Cellphone users have been holding on to their devices for longer, a trend that
has forced carriers to adapt.
Overall net income attributable to AT&T was $4.01
billion, or 56 cents a share, down from $4.66 billion, or 75 cents a share, a
year earlier, because of merger- and integration-related costs.
Consolidated revenue increased 18% to $44.8 billion, a
boost that came mostly from the addition of Time Warner.

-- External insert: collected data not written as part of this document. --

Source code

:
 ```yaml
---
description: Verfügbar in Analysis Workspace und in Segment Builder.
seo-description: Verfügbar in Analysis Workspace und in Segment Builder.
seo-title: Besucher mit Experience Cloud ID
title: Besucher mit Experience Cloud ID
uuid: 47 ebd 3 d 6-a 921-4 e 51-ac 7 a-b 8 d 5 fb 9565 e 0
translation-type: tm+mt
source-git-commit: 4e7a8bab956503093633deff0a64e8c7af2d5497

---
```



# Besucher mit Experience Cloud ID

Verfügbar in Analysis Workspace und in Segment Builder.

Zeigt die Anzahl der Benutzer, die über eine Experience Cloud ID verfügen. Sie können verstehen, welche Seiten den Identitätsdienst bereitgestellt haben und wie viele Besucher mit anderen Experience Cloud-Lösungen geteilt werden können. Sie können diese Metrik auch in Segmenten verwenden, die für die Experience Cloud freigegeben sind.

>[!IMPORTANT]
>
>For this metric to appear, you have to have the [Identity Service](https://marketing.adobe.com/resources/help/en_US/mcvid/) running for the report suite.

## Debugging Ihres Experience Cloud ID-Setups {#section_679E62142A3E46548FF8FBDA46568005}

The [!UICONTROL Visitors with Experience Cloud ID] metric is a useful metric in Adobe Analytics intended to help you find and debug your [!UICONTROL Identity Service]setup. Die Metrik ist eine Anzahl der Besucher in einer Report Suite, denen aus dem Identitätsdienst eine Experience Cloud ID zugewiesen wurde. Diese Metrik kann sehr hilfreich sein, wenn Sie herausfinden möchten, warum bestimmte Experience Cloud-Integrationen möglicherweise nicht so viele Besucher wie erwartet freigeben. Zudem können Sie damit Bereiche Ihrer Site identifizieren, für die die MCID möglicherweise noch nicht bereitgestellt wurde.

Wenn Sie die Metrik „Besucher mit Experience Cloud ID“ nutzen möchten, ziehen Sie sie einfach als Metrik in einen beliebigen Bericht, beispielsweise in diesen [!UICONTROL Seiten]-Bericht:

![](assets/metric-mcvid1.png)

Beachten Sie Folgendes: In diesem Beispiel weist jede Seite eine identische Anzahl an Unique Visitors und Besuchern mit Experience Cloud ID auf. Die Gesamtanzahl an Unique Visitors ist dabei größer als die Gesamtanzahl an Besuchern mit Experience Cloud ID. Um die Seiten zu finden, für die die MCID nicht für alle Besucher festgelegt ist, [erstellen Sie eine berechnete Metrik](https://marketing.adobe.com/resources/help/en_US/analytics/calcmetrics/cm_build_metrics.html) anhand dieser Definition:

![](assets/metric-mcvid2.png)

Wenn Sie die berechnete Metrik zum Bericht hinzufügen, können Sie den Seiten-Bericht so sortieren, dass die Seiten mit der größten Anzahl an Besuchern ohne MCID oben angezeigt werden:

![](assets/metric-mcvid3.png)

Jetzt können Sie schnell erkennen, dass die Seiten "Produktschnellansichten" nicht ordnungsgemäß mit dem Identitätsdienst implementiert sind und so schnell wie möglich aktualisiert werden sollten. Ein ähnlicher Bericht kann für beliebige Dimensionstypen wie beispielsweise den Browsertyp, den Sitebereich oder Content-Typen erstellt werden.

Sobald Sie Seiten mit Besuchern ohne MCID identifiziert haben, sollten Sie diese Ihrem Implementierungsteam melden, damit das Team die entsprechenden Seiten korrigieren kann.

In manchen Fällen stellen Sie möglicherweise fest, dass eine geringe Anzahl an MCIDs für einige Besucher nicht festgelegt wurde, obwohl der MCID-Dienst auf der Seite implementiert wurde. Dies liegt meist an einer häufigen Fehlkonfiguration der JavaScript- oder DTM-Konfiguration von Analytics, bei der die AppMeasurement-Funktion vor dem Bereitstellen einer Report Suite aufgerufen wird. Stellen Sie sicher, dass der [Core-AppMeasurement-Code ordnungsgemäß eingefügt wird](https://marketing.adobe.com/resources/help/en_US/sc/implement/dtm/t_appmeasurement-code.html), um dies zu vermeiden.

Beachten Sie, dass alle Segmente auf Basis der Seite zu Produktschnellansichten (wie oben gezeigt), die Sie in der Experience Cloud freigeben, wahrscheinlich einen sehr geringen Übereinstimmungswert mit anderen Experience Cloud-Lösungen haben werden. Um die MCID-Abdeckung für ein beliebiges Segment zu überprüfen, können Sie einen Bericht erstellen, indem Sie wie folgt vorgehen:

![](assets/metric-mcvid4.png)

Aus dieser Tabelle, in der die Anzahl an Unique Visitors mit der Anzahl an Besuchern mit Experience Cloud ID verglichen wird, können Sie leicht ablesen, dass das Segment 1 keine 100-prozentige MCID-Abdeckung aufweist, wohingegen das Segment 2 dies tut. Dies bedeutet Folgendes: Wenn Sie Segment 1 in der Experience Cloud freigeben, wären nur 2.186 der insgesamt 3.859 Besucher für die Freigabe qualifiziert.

AT&T closed its purchase of the owner of Warner
Bros., HBO and a suite of cable channels including CNN last year after a
protracted antitrust battle with the U.S. Justice Department. The business,
renamed WarnerMedia, added $1.2 billion in operating income to the bottom line
last quarter.
Results in the company’s media division benefited from
cost cutting and higher revenue from Warner Bros.-produced TV series and
movies, including continuing box-office sales from “Aquaman.” Earnings from HBO
also increased despite a continuing dispute with Dish Network Corp. over
carriage terms that hurt subscription revenue.
WarnerMedia is building an on-demand, streaming-video
service expected to launch in so-called beta mode near the end of this year.
The still unnamed service, which wouldn’t carry the live sports and news
available on DirecTV Now, is slated to join an increasingly crowded market for
internet-based entertainment that includes new offerings from Walt Disney Co.
and Apple Inc.
“The Disney announcement gave us nothing but more
optimism in terms of what we’ll be able to bring to market,” Mr. Stephenson
said Wednesday. WarnerMedia plans to reveal more details about its plans in
September or October.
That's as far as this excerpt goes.